Building an AI-powered robotic arm assistant using D435

June 12, 2024

The Tabletop HandyBot is an AI-powered robotic arm assistant that carries out voice commands to bridge the digital and physical worlds.

Chatbots powered by modern large language models (LLMs) have opened many people’s eyes to the possibility of machines handling life’s mundane tasks for us. With their advanced capabilities, these chatbots can automate a wide range of tasks, from scheduling appointments and answering frequently asked questions to providing customer support and generating text summaries. This has not only freed up human time and resources but also enabled businesses to operate more efficiently and effectively.

But one thing that all of these tasks have in common is that they are entirely virtual. Sure, a chatbot can give you instructions on how to make dinner, but it cannot go any further. Engineer and roboticist Yifei Cheng has recently built a robot that can help to bridge the gap between the digital and physical worlds. Called the Tabletop HandyBot, Cheng’s robot arm leverages AI, such as LLMs, to interpret a user’s voice commands and devise a set of steps to carry them out in the real world. It is billed as a low-cost AI-powered robotic arm assistant — but before you get too excited, keep in mind that robotics can be a very expensive pastime. In this case, low-cost means about $2,300 in parts.

The system architecture (credits: Yifei Cheng)

At present, the Tabletop HandyBot is capable of listening for commands, then picking up a nearby object and moving it to another location, as directed. This is a very generic capability that could be used in a number of applications, so it is a nice starting point. Given the tech stack, this robot could be taught to do far more in the future, however.

On the hardware side, Tabletop HandyBot consists of an off-the-shelf Annin Robotics AR4 6-DOF desktop size industrial robot arm. This is paired with an Intel Realsense D435 depth camera to capture data about the robot’s environment. Finally, a microphone is utilized to capture the audio of voice commands.

Voice commands are processed by OpenAI’s Whisper algorithm to convert them to text, before they are forwarded into ChatGPT as a prompt. Depth images are processed by the Grounding DINO object detection algorithm, and that information is also fed into ChatGPT. The detected objects are further processed by Segment Anything and Open3D before being passed into a grasping algorithm. The output from ChatGPT is also fed into that grasping algorithm, which works with the AR4 ROS driver to control the robot and carry out the user’s request.
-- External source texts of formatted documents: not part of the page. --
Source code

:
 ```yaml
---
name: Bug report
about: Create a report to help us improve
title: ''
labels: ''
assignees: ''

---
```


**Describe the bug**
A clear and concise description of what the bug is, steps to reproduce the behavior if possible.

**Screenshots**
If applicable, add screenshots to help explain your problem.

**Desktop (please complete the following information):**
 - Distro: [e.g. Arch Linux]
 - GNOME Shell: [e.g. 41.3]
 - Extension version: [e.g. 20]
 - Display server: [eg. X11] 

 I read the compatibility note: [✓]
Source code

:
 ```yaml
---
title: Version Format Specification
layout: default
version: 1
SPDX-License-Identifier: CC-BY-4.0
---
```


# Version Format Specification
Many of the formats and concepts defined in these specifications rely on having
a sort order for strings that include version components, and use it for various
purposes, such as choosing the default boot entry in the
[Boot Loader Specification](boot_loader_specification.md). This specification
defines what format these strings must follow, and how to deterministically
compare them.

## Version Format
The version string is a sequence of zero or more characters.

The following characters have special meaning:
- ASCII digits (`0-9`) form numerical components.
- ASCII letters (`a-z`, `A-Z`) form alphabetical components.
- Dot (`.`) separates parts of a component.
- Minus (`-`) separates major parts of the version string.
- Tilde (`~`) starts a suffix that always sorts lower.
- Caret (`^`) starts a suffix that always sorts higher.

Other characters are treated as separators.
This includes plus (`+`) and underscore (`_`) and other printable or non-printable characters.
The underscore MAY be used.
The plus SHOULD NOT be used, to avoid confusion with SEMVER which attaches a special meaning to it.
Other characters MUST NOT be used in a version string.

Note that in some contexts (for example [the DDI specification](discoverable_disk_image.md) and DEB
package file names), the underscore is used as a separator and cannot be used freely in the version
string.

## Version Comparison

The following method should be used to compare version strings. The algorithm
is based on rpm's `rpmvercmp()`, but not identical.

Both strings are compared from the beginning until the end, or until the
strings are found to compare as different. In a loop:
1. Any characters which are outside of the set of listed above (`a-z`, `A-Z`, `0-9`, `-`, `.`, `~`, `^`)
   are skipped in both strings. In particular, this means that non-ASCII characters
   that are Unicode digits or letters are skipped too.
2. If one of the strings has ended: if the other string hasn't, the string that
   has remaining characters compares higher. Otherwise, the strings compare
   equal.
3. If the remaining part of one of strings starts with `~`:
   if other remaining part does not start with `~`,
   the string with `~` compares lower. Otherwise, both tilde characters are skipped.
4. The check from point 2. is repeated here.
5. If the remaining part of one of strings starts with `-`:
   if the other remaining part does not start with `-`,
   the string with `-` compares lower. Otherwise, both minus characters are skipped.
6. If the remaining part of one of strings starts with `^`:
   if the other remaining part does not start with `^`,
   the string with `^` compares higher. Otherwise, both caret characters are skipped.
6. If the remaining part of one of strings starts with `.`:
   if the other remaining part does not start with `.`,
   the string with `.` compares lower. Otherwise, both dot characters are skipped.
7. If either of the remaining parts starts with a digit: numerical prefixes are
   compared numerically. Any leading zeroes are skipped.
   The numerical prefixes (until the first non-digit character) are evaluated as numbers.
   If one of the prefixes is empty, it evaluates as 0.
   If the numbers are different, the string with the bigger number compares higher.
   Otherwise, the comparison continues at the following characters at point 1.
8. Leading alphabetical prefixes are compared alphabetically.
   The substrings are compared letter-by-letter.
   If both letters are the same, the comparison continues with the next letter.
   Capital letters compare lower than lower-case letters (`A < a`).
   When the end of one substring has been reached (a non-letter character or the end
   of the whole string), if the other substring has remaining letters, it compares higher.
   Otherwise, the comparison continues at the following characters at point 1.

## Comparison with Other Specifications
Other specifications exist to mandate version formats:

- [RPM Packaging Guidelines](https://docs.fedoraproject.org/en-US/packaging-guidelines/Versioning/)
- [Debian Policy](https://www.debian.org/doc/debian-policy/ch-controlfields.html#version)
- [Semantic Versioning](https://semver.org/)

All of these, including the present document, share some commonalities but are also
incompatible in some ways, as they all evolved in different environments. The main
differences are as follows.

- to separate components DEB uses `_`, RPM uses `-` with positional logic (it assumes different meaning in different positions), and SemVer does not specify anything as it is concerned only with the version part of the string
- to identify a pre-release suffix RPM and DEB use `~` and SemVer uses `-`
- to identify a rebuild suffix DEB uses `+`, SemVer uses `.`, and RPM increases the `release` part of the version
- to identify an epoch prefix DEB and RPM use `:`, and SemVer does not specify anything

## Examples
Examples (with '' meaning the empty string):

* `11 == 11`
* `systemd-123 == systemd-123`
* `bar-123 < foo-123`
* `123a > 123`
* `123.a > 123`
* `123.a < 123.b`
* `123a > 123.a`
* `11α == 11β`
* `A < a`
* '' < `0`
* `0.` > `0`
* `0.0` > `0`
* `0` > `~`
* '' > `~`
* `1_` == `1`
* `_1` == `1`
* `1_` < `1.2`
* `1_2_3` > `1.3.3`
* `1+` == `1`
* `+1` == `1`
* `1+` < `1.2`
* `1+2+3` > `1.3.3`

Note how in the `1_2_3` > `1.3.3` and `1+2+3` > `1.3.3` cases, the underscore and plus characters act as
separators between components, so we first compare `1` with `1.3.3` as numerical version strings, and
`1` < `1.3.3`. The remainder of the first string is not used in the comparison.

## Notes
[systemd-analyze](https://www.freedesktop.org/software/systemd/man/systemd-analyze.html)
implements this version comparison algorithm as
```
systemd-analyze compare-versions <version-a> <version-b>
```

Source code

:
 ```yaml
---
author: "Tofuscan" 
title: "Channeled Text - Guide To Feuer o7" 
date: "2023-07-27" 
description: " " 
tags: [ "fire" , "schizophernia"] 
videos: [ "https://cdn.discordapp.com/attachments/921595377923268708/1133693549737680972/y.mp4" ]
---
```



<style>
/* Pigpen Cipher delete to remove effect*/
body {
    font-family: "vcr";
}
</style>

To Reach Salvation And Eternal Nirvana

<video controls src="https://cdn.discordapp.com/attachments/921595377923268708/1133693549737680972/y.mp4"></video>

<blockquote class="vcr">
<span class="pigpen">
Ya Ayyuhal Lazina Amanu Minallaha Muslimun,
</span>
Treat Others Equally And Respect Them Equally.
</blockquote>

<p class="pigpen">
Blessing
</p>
In the project’s GitHub repository, Cheng goes into detail about the exact hardware and software that was used, and also gives step-by-step instructions to get a Tabletop HandyBot up and running. If you happen to be one of the few people that already has this hardware on hand, you should be able to get a working system up and running quickly. Or, if you have some other robotic arm at your disposal, even a much less capable one, you could take a look at the processing workflow and come up with a similar system of your own.

In any case, the demo video is well worth a watch. What would you do if you had a Tabletop HandyBot on your desk?

The Intel RealSense D435 Depth Camera plays a crucial role in the Tabletop HandyBot project, providing essential 3D perception capabilities. The camera delivers bright and clear RGB images, enabling effective detection and segmentation of objects on the tabletop. The provided calibration parameters help to compensate for any camera skew, thereby enhancing perception accuracy. The depth map generated by the camera is used to construct point clouds of objects within the scene, allowing for precise calculation of grasp points. The quality of the point clouds produced by the camera has been great. Additionally, the project seamlessly integrates with this camera through the ROS wrapper realsense-ros, which is very easy to install, works great out-of-the-box, and makes it easy to customize all kinds of configurations.